1. Te Pongo Mal, camara
2. Mañana
3. La Película del Sábado
4. Ya Llegó la Hora
5. All of Me
-S. Simons-G. Marks-
6. Marinero soy
7. Un Sueño Terrible
8. La Bruja
All Songs Written by José Luis Cortés except “All of Me”

When the Berlin Wall fell, it wasn’t just the political structure of the Cold War that ended. It feels like music genres and categories have disappeared into nothingness. In other words, it seems that the competing schema of “European culture” and “American pops” is no longer there.

For example, I don’t think there is any line between Jimi Hendrix and Daniel Barenboim as artists anymore. There are just some great musicians and some other craps.

Although political conflicts with the United States are the main reason, little is known about the musical situation in Cuba. Even for avid Latin fans, it is quite difficult to obtain current accurate information.

As everyone knows, pre-revolutionary Cuba was a treasure trove of beats and dance steps.

It is still fresh in our memories that songs such as the rumba (called son in Cuba), mambo, and cha-cha-cha spread throughout the world.

Well, what happened after the revolution?

Cuba’s music scene changed in many ways after the revolution, but the biggest and most important difference from before the revolution was in ”education.”

Before the Revolution, musicians had little musical education. This is because it was necessary to earn money by appearing in nightclubs and cabarets as early as possible. After the revolution, several art universities were established in Cuba, where classical professors from the Czech Republic and Hungary were invited, and talented children received nearly ten years of free education.

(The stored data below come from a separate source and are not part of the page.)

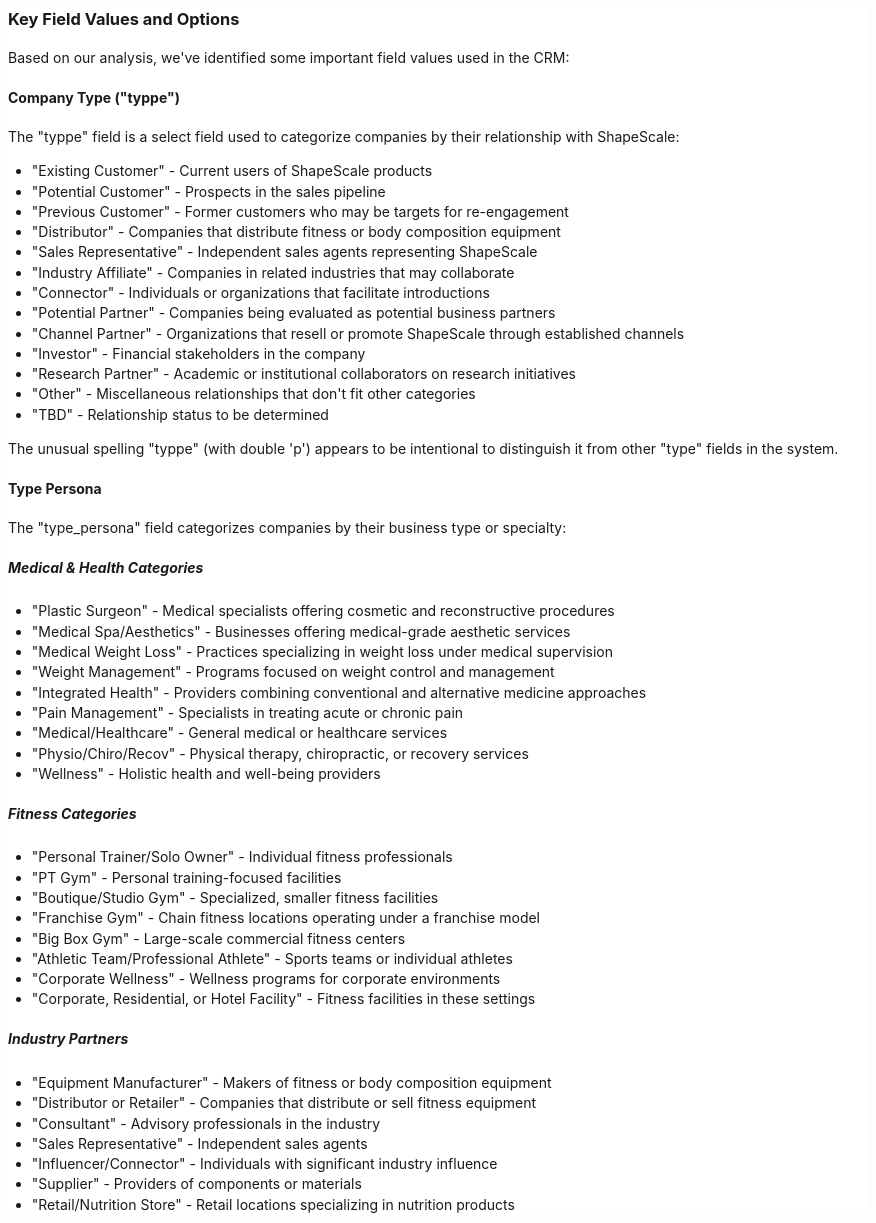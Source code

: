 ### Key Field Values and Options

Based on our analysis, we've identified some important field values used in the CRM:

#### Company Type ("typpe")
The "typpe" field is a select field used to categorize companies by their relationship with ShapeScale:

- "Existing Customer" - Current users of ShapeScale products
- "Potential Customer" - Prospects in the sales pipeline
- "Previous Customer" - Former customers who may be targets for re-engagement
- "Distributor" - Companies that distribute fitness or body composition equipment
- "Sales Representative" - Independent sales agents representing ShapeScale
- "Industry Affiliate" - Companies in related industries that may collaborate
- "Connector" - Individuals or organizations that facilitate introductions
- "Potential Partner" - Companies being evaluated as potential business partners
- "Channel Partner" - Organizations that resell or promote ShapeScale through established channels
- "Investor" - Financial stakeholders in the company
- "Research Partner" - Academic or institutional collaborators on research initiatives
- "Other" - Miscellaneous relationships that don't fit other categories
- "TBD" - Relationship status to be determined

The unusual spelling "typpe" (with double 'p') appears to be intentional to distinguish it from other "type" fields in the system.

#### Type Persona
The "type_persona" field categorizes companies by their business type or specialty:

##### Medical & Health Categories
- "Plastic Surgeon" - Medical specialists offering cosmetic and reconstructive procedures
- "Medical Spa/Aesthetics" - Businesses offering medical-grade aesthetic services
- "Medical Weight Loss" - Practices specializing in weight loss under medical supervision
- "Weight Management" - Programs focused on weight control and management
- "Integrated Health" - Providers combining conventional and alternative medicine approaches
- "Pain Management" - Specialists in treating acute or chronic pain
- "Medical/Healthcare" - General medical or healthcare services
- "Physio/Chiro/Recov" - Physical therapy, chiropractic, or recovery services
- "Wellness" - Holistic health and well-being providers

##### Fitness Categories
- "Personal Trainer/Solo Owner" - Individual fitness professionals
- "PT Gym" - Personal training-focused facilities
- "Boutique/Studio Gym" - Specialized, smaller fitness facilities
- "Franchise Gym" - Chain fitness locations operating under a franchise model
- "Big Box Gym" - Large-scale commercial fitness centers
- "Athletic Team/Professional Athlete" - Sports teams or individual athletes
- "Corporate Wellness" - Wellness programs for corporate environments
- "Corporate, Residential, or Hotel Facility" - Fitness facilities in these settings

##### Industry Partners
- "Equipment Manufacturer" - Makers of fitness or body composition equipment
- "Distributor or Retailer" - Companies that distribute or sell fitness equipment
- "Consultant" - Advisory professionals in the industry
- "Sales Representative" - Independent sales agents
- "Influencer/Connector" - Individuals with significant industry influence
- "Supplier" - Providers of components or materials
- "Retail/Nutrition Store" - Retail locations specializing in nutrition products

Originally, the roots of Cuban music were a fusion of Spanish music, centered on Gypsy music, and Afro music, centered on Nigeria, but after the revolution, classical techniques were added to it. The orchestras that emerged from this musical situation and assumed leadership were “Los Van Van” with Juan Formell, and “Irakere” with Chucho Valdes.

The two bands repeatedly experimented with music: rock/Cuban fusion, jazz/Afro-Cuban fusion, etc. In particular, ”Irakere” attracted attention at various jazz festivals and even won a Grammy Award.

Then, through these two groups, a genius emerges who creates his own band.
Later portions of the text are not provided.